I’d been anxious about the first real prospect of seeing Nick since the breakup, but Joss texted to say Nick had RSVP’d no. And so, emboldened, I dutifully opened the box containing the other source of my dread: the complimentary clothes Joss wanted her higher-profile guests to wear on the red carpet. Mine were a silky top that read blouse around the neck in silver-sequined letters, and white skinny jeans with a foot airbrushed on the ass like graffiti.
“It’s symbolic,” Joss had explained. “You’ve been kicked around, but you’re still standing.”
“It’s heinous,” Lacey had yelped when I walked out of my bedroom modeling the ensemble. “I assumed you were joking about wearing that. You just can’t. You cannot.”

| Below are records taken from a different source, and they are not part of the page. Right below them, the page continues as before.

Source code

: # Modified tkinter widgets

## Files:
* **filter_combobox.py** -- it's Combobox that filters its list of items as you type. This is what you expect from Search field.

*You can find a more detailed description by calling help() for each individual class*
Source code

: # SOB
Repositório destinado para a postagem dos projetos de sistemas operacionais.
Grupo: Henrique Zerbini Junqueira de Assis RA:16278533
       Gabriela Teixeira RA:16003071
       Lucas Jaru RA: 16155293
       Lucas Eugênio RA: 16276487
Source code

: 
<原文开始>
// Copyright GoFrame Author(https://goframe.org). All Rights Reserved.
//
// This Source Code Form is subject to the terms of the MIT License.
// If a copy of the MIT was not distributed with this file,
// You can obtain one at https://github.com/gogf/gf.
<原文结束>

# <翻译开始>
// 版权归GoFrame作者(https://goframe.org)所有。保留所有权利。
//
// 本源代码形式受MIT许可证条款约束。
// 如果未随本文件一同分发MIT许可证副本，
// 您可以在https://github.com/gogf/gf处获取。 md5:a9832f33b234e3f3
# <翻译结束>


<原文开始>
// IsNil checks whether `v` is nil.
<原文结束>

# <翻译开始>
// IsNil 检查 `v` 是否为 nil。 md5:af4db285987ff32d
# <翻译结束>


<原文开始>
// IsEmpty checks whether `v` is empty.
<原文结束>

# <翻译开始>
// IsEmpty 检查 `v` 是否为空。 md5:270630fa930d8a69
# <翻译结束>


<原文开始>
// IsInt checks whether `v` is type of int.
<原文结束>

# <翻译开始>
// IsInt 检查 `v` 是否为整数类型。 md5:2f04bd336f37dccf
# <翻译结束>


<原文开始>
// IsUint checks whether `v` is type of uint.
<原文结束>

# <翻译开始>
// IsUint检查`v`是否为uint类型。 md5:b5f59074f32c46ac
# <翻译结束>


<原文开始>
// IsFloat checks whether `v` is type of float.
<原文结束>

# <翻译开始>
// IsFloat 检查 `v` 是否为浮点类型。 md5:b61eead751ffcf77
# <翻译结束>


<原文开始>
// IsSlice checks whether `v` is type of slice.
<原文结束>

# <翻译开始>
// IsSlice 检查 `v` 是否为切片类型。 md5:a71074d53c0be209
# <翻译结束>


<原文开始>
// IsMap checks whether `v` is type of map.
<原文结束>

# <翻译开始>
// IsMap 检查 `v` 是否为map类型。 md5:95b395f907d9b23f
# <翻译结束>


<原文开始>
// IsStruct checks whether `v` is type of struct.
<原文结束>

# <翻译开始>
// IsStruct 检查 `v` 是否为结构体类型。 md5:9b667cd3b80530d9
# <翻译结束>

“Joss is counting on me,” I said. “Think of it this way. She gets my loyalty, and you get to look a hundred times better than I do. I’m helping two people.”

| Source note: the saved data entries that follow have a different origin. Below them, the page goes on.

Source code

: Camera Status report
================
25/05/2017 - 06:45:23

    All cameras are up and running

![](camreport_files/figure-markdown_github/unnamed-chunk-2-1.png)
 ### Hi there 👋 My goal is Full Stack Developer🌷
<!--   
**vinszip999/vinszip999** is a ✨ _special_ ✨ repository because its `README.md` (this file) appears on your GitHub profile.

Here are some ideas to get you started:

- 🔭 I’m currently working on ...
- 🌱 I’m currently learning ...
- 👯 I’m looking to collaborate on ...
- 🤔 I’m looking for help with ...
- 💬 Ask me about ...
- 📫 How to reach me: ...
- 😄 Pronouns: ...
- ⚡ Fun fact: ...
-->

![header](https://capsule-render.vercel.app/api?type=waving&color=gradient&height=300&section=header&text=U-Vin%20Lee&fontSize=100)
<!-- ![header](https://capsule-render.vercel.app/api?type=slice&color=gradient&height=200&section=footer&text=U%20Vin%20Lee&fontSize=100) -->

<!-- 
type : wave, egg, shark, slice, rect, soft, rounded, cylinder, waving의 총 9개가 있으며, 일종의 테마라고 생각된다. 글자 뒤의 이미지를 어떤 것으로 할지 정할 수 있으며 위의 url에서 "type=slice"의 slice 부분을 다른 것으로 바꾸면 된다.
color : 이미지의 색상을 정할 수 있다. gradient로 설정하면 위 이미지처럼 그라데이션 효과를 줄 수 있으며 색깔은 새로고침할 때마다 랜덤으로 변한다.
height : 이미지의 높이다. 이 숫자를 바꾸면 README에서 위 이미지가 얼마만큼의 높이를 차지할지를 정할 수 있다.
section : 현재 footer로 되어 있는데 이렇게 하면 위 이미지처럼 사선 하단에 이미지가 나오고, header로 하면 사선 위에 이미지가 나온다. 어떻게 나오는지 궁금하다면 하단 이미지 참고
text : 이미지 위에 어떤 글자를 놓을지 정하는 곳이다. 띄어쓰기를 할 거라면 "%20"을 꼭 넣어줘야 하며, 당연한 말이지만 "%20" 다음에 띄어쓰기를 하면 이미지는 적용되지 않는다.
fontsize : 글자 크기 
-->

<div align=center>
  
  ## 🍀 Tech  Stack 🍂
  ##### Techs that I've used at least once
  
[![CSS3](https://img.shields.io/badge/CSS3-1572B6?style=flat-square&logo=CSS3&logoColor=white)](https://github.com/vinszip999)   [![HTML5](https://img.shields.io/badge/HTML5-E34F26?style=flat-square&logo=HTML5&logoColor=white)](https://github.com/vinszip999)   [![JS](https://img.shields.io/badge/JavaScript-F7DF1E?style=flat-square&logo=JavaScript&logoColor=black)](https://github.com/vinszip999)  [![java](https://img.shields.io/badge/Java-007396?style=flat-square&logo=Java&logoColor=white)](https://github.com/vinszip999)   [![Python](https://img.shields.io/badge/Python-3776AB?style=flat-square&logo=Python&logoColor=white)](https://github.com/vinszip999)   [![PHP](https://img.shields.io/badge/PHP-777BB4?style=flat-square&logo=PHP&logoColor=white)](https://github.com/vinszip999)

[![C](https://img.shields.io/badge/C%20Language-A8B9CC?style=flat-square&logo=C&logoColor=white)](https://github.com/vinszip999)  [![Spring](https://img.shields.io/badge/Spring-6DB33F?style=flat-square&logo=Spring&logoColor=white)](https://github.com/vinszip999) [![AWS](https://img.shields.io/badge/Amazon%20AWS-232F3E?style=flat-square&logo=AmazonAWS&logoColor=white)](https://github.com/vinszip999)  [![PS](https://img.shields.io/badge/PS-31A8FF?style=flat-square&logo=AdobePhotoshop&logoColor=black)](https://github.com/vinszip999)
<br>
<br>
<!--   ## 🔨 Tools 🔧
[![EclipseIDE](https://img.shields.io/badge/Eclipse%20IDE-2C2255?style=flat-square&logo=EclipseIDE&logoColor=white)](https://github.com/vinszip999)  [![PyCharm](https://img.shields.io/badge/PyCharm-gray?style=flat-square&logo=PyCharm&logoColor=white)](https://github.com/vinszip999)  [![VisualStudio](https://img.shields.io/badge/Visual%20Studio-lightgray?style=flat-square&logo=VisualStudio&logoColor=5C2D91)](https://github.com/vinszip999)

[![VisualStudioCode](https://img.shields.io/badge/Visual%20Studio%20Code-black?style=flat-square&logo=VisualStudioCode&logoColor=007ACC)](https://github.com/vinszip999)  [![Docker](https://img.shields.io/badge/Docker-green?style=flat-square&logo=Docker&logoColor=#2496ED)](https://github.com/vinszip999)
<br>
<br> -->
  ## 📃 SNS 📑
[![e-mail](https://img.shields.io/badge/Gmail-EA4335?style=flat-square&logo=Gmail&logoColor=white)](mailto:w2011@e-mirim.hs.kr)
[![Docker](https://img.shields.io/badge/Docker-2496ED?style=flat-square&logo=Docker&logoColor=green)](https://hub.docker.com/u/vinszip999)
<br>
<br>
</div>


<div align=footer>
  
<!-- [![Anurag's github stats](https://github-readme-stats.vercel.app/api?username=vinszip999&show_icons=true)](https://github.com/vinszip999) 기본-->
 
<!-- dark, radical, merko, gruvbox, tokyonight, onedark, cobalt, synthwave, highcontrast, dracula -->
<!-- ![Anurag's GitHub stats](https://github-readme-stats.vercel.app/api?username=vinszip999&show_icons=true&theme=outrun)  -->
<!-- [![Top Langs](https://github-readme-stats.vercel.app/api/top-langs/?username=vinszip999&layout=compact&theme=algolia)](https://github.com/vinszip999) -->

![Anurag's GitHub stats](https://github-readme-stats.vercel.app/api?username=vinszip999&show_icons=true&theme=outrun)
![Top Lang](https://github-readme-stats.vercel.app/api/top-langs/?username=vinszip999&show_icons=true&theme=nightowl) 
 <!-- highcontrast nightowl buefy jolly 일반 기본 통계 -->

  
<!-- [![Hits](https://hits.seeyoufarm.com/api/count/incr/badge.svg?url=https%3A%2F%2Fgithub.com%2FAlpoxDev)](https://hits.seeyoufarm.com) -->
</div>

Lacey downgraded her yelp to a whimper and fiddled with the sequins on my top, as if hoping to make them look less like letters. I did envy her chevron minidress, which she claimed was a sample she’d gotten from work, but which looked more like it came from Harvey Nichols. I suspected a lecture from Dad was coming about abusing her so-called emergency Amex.
“These past few months have been entertaining, and all, but real talk: At some point you need to dress like a rational adult who wants to attract a rational boyfriend,” Lacey finally said.